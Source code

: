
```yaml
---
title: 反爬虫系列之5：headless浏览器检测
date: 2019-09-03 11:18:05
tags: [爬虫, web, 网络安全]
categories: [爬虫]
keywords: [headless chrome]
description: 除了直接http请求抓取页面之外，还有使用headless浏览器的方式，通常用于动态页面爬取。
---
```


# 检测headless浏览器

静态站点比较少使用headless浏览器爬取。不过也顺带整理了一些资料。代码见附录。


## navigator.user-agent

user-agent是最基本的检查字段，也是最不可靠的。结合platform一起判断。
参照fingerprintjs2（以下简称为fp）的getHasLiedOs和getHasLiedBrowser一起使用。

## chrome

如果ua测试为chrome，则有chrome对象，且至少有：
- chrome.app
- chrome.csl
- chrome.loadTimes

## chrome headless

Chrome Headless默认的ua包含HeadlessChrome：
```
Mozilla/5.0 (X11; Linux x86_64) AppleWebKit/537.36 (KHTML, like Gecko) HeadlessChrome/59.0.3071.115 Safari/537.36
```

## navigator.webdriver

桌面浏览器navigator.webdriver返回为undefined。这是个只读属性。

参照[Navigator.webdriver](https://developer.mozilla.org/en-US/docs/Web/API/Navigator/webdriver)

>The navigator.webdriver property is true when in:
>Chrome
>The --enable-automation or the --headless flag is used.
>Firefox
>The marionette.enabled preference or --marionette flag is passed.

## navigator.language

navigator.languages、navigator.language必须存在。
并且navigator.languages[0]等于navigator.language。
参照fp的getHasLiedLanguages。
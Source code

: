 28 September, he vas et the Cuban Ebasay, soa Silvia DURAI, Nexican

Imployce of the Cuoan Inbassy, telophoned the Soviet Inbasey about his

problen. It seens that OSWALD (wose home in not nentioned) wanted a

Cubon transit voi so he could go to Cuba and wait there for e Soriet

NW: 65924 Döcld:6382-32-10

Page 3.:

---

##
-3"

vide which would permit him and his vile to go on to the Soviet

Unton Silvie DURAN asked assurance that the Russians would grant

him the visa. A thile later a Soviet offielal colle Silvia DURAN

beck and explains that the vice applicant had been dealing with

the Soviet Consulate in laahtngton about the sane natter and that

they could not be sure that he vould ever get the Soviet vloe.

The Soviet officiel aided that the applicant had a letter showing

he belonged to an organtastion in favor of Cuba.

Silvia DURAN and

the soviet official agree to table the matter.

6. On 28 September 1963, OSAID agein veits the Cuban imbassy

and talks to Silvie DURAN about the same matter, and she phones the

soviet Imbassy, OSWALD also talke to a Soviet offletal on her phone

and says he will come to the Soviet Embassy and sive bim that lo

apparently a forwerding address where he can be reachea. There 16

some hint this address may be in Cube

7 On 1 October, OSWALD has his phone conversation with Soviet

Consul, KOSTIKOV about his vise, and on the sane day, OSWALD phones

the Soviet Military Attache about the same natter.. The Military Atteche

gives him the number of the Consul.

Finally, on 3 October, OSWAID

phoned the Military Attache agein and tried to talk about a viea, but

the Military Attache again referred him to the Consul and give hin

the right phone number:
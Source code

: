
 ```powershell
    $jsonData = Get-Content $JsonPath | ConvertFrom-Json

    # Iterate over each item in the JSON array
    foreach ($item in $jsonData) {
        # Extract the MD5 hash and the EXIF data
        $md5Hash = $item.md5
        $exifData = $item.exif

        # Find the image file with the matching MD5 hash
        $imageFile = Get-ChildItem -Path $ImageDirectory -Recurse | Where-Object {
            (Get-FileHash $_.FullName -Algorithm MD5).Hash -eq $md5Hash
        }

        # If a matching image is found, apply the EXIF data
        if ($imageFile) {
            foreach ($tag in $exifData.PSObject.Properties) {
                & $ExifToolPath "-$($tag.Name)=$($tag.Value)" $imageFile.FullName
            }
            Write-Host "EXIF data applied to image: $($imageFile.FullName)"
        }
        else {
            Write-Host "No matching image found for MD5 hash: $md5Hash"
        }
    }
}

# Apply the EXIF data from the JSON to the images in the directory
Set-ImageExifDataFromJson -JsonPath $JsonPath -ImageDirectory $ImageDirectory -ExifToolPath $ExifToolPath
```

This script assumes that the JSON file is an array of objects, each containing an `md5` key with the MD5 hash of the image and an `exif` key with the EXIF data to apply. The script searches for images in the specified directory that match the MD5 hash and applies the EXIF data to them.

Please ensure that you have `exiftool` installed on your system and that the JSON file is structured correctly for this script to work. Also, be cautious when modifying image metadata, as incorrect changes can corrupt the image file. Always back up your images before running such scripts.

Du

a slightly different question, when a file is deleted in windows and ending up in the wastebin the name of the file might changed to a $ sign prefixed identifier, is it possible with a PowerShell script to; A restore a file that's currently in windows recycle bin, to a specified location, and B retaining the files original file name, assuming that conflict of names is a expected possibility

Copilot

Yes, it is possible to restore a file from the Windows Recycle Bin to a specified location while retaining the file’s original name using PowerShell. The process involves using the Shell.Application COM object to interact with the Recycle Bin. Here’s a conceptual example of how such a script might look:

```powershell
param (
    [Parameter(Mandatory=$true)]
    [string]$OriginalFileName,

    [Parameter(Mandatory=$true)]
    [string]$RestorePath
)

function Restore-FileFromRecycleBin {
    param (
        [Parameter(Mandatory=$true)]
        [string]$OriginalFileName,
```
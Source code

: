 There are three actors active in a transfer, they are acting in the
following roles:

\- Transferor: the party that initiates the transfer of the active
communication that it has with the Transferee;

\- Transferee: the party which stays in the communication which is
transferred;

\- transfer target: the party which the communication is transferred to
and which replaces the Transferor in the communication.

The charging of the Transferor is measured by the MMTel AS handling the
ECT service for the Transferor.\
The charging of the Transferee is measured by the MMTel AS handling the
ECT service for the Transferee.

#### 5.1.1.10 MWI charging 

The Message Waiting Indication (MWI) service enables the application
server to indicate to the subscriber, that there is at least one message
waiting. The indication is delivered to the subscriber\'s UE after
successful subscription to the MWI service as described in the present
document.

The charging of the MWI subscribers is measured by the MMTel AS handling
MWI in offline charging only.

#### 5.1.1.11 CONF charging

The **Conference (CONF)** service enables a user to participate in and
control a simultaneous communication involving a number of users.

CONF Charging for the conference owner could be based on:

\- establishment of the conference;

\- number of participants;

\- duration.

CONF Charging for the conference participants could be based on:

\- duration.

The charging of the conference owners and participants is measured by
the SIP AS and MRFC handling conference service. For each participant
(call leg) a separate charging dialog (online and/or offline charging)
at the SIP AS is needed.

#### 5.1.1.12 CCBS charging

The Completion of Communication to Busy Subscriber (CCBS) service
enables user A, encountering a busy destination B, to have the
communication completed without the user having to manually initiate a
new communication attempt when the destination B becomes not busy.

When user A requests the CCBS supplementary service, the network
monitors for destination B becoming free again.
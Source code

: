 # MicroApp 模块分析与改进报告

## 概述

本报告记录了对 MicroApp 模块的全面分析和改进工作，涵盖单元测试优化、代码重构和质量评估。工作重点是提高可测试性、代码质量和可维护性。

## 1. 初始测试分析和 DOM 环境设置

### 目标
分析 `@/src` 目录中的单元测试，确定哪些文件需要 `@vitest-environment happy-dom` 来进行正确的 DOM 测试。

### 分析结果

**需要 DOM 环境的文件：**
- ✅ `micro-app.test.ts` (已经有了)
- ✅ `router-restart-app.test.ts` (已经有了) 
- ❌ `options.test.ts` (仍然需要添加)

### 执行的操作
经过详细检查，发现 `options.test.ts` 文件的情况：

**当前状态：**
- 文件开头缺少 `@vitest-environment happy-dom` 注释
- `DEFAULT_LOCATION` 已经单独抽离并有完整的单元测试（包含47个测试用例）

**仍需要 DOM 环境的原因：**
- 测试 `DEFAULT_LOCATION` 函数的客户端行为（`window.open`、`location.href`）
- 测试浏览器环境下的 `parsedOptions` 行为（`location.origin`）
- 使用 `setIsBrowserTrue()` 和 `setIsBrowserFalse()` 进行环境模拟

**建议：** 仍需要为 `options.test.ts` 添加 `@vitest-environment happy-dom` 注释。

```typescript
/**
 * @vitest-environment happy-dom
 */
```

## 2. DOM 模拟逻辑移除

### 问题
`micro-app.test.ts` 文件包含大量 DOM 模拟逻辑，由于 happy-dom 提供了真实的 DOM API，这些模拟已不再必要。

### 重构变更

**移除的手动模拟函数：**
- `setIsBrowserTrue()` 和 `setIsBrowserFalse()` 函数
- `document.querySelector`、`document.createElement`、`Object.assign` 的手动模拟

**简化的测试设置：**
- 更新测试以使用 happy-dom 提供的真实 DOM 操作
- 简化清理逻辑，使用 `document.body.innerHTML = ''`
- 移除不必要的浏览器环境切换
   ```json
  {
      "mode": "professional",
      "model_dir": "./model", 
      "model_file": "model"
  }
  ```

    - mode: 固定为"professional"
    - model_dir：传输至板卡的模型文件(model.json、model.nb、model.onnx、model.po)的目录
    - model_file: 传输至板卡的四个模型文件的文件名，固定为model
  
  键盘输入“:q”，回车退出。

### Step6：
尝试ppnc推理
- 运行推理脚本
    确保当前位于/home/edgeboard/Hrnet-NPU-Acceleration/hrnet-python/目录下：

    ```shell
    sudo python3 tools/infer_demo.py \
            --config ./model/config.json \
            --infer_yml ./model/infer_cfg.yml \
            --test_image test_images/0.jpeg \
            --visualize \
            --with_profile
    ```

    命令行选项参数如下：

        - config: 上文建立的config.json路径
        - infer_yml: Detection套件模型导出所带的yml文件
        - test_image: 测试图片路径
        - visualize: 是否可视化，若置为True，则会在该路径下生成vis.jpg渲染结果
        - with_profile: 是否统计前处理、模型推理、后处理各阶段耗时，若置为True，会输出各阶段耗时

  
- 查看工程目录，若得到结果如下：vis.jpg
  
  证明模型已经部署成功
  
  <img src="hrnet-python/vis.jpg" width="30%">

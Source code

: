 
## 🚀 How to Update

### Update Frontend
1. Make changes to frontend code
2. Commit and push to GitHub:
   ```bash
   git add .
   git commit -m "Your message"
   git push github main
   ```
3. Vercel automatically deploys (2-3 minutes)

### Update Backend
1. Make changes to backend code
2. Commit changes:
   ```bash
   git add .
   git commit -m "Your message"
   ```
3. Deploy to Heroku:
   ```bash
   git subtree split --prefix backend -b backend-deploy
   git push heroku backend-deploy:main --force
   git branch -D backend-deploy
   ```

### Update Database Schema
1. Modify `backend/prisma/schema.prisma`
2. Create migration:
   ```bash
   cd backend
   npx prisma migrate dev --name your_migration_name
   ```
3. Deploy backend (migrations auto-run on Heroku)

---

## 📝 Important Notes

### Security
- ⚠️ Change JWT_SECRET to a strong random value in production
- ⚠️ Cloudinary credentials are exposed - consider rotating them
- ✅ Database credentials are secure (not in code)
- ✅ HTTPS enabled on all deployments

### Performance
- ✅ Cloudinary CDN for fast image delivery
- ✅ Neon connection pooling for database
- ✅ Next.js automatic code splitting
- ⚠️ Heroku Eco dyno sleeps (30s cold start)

#####

*Problem details*
Lines with "MMTel" in the listing above: state how many there are, and nothing else.

*Result*
3